They begin each Monday night with a meal. They then smudge and pray before the real work — the difficult emotional work — is done. They call themselves warriors and the enemy they battle each week is tough. It’s one that’s torn apart families, traumatized kids, and contributed to an epidemic of missing and murdered Indigenous women and girls.
These warriors are fighting to heal the trauma within themselves.
“This to me is a solution to the problem of violence,” says Joyce Fossella, executive director of the Vancouver-based Warriors Against Violence Society.
“We do it in a way that’s cultural and it’s with our own way of healing practices as Indigenous people. It works.”
There were many men around the healing circle on the day a Global News camera is allowed inside, but on Mondays, women and gender-fluid individuals take part, too. Almost everyone here has been a victim of violence and abuse but many admit to becoming abusers themselves.
“I don’t know why it’s always the ones that we love or that love us that we always hurt,” says one participant when the Eagle feather reaches his grasp. He’s emotional but tears are encouraged in this circle.
Facilitator and group co-founder Joe Fossella knows showing emotion isn’t something many Indigenous people were raised to do.

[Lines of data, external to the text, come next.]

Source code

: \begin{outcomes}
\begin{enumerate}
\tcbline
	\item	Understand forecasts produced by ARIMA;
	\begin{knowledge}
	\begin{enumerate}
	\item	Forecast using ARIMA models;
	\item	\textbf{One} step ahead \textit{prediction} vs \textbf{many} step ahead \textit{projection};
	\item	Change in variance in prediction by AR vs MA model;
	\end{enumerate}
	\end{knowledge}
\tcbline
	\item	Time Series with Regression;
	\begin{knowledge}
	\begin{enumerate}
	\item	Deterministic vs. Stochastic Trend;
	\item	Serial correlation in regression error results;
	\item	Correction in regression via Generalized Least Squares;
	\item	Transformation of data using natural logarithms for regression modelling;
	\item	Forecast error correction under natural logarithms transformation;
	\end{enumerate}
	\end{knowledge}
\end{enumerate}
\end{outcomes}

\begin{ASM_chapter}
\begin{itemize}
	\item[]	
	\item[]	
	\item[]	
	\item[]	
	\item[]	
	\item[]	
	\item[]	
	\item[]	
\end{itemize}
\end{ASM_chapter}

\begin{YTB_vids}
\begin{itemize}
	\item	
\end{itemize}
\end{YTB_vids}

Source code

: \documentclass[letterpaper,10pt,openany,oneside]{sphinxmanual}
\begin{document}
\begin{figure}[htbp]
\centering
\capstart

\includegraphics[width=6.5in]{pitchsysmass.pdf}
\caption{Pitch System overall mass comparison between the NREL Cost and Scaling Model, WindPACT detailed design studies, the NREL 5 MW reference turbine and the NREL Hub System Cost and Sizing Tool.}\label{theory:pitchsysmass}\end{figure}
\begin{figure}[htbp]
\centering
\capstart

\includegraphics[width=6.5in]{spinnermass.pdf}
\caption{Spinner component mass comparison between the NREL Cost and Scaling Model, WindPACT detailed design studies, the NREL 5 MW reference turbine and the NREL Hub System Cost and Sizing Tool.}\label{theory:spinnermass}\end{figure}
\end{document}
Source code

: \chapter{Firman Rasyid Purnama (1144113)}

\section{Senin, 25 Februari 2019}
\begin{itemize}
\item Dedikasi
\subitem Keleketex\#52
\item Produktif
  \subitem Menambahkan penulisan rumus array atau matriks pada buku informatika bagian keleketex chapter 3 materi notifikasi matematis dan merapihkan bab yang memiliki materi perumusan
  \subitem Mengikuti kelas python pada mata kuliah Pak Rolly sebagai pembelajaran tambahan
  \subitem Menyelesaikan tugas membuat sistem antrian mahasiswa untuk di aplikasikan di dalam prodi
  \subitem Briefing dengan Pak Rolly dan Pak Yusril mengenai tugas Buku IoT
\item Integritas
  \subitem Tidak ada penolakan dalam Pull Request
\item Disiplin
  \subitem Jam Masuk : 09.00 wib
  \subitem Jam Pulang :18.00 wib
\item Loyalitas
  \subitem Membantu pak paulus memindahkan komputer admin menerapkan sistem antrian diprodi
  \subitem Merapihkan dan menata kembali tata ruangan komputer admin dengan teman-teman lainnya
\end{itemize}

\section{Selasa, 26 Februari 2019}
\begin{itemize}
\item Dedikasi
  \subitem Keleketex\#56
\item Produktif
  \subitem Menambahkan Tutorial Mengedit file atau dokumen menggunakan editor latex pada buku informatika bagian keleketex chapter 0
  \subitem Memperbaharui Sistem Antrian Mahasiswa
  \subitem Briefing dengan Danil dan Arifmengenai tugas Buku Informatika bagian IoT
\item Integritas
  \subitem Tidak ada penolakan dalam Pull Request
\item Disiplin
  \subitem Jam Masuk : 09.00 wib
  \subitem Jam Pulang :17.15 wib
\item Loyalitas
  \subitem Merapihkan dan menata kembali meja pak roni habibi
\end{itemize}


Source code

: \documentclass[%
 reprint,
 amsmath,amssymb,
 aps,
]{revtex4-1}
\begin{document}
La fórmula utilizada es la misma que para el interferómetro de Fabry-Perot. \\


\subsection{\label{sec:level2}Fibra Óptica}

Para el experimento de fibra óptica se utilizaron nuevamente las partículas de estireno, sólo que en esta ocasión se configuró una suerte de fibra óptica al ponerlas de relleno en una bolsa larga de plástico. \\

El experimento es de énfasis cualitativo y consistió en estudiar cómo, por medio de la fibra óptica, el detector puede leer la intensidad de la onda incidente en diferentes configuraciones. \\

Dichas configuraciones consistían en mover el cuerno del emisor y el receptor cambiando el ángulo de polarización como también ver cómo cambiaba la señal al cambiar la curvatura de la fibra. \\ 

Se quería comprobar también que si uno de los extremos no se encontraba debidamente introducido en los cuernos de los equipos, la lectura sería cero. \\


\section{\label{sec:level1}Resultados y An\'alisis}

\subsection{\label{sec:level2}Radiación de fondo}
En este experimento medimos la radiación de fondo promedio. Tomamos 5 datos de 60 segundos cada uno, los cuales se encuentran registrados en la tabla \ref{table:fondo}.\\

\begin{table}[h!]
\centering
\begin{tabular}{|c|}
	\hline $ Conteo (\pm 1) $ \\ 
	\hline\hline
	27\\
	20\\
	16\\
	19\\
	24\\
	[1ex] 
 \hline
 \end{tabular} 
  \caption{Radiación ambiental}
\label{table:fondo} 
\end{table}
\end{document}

“Feelings and emotions (we) could not express, we were told to, ‘shut up,’ ‘I’ll give you something to cry about,’ so we learn to muffle ourselves,” Fosella tells the group as the session begins. “Packing that hurt and pain around for so long instead of being able to (say), ‘I love you. I’m scared. I’m afraid.’ It comes out as anger. That’s what I lived.”
“We’re here to share our own feelings and emotions that we were never able to share when we were younger,” he says as he passes the Eagle Feather around the circle.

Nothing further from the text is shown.